Boletim médico emitido pela Fundação Santa Fé de Bogotá
Boletim médico emitido pela Fundação Santa Fé de Bogotá

Ataque a tiros

Miguel Uribe, do partido de direita Centro Democrático, participava de um ato de campanha em uma praça em Bogotá, quando foi baleado pelas costas no sábado (7).

O principal suspeito de ser o autor dos disparos é um adolescente, que foi apreendido. Câmeras de segurança da região flagraram a tentativa de fuga do jovem, que atirou contra a equipe que escoltava o pré-candidato à presidência.

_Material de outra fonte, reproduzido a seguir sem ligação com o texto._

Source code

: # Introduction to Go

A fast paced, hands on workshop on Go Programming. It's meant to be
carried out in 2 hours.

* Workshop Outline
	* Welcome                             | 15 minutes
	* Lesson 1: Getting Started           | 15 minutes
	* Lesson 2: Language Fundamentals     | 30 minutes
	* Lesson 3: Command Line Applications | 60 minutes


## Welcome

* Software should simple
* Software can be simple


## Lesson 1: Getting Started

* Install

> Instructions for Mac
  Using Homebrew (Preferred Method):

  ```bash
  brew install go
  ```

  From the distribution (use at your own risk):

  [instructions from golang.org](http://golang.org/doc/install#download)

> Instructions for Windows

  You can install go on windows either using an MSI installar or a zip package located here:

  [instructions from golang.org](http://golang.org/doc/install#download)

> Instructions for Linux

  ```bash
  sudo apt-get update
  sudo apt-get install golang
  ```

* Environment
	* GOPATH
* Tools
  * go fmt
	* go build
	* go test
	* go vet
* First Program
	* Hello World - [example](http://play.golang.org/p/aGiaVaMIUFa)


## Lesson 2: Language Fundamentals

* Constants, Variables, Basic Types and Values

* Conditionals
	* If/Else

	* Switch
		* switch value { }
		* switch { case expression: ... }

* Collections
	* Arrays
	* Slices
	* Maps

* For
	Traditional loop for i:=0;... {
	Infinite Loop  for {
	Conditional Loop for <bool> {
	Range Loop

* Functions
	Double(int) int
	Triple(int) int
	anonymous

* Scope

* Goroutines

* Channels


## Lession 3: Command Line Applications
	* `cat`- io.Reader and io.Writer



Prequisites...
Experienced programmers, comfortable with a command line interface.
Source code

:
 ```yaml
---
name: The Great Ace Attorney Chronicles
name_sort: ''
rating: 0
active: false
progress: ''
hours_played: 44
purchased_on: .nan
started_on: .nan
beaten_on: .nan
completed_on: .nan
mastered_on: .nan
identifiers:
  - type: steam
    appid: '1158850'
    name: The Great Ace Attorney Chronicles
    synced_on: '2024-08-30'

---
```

Nas redes sociais, foram compartilhadas imagens que mostram um dos homens do grupo de Uribe segurando a arma que seria do autor, segundo informou o jornal El Tiempo. No vídeo, o adolescente disse aos seguranças que "vai dar os números" ao ser questionado sobre quem seria o suposto mandante dos disparos.

O governo colombiano, liderado por Gustavo Petro, repudiou o ataque, classificando-o como um ato de violência contra “a integridade pessoal do senador, mas também contra a democracia, a liberdade de pensamento e o exercício legítimo da política na Colômbia”. Em nota, pediu uma investigação “rigorosa” para identificar e processar os responsáveis.

O ministro da Defesa, Pedro Sánchez, declarou que determinou o uso total dos recursos das Forças Armadas, Polícia e órgãos de inteligência para apurar o caso. O governo também ofereceu recompensa por informações que levem aos envolvidos no crime.